La gratuité des transports en Ile-de-France ? Elle profiterait à ceux qui peuvent payer

Pour lutter contre la « voiture polluante », la maire de Paris a lancé un débat sur la gratuité des transports en Ile-de-France. Une étude commandée par la région sur l’intérêt d’un tel projet vient d’être rendue publique.

Une étude sur l'intérêt de rendre gratuits les transports en ILe-de-France vient d'être rendue publique. Crédit photo : Istock

Rendre gratuits les transports en commun en Ile-de-France aurait plus d’inconvénients que d’avantages et coûterait extrêmement cher, selon un rapport commandité par Ile-de-France Mobilités, l’autorité organisatrice régionale, dont les conclusions ont été rendues publiques mardi. « La gratuité, idée évidemment attractive, n’est pas en mesure de répondre aux défis qui se posent dans les transports publics, et est même de nature à les aggraver », a résumé le président du comité Jacques Rapoport, ancien président de SNCF Réseau et directeur général de La Poste.  Une telle mesure ne ferait baisser la circulation automobile que d’environ 2%, ce qui n’aurait qu’un effet minime sur la qualité de l’air. « Quel automobiliste francilien qui utilise sa voiture tous les jours le fait parce que le pass Navigo (l’abonnement, NDLR) est trop cher? Ce n’est évidemment pas ça la raison (…): c’est l’insuffisance de l’offre, c’est l’irrégularité, c’est l’inconfort », a relevé M. Rapoport.

La fréquentation des transports publics, elle, augmenterait de 6 à 10%, au détriment surtout de la marche et du vélo –« ce qui n’est évidemment pas le but recherché », a pointé le responsable.
Ces nouveaux flux auraient un impact négatif sur la qualité de service des transports collectifs franciliens, avec des effets marqués sur les réseaux de tramways et de bus, notamment en banlieue. « Sur le métro, la hausse du trafic, bien que semblant modérée (+4%), interviendrait sur des lignes déjà chargées », selon le rapport.

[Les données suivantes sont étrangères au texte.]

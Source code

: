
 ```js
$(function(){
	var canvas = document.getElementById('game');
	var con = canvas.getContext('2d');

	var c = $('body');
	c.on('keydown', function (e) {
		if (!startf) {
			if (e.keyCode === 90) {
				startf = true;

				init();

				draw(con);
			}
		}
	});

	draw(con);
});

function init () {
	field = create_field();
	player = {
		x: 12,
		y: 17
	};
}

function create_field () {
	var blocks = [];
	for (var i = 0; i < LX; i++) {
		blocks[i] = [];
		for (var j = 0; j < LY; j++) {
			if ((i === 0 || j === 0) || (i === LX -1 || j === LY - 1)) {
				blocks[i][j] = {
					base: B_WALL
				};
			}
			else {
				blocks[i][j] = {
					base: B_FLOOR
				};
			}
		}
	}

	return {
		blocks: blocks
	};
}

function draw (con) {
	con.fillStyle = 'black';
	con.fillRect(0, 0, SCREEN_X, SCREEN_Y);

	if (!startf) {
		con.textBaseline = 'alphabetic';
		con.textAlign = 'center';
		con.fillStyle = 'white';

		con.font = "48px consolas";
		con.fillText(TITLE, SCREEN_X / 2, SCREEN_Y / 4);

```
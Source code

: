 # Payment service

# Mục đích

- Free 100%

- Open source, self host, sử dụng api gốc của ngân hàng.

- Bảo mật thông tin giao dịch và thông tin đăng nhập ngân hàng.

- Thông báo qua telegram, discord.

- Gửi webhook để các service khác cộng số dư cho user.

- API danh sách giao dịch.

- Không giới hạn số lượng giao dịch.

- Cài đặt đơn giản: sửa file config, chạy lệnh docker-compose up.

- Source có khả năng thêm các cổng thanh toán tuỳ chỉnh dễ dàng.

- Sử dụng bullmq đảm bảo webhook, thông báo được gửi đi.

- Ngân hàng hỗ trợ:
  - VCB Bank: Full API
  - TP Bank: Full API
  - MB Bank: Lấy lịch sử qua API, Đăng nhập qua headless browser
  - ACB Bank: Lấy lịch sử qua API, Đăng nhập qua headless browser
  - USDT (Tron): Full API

Aucun financement alternatif à la hauteur du sujet

La gratuité, en outre, ne serait pas une mesure d’équité sociale, puisqu’elle profiterait à ceux qui peuvent payer. « C’est en faisant payer ceux qui le peuvent que l’on peut financer des tarifs sociaux. En Ile-de-France, plus d’un million d’usagers bénéficient de tarifs réduits ou de la gratuité », a relevé M. Rapoport. Enfin, « nous n’avons identifié aucun financement alternatif qui soit à la hauteur du sujet », a-t-il reconnu. Les recettes commerciales des transports publics franciliens s’élèvent à 3,3 milliards d’euros par an (dont 2,5 milliards directement payés par les usagers), qu’il faudrait compenser. Il faudrait donc augmenter les impôts à hauteur de 500 euros par ménage et par an, a-t-il calculé. Sans parler des investissements supplémentaires pour faire face à la hausse de la fréquentation. La présidente de la région et d’Ile-de-France Mobilités (ex-Stif), Valérie Pécresse (LR), avait commandé cette étude en avril, après que la maire de Paris Anne Hidalgo (PS) eut lancé le débat en évoquant la nécessité de lutter contre la « voiture polluante ».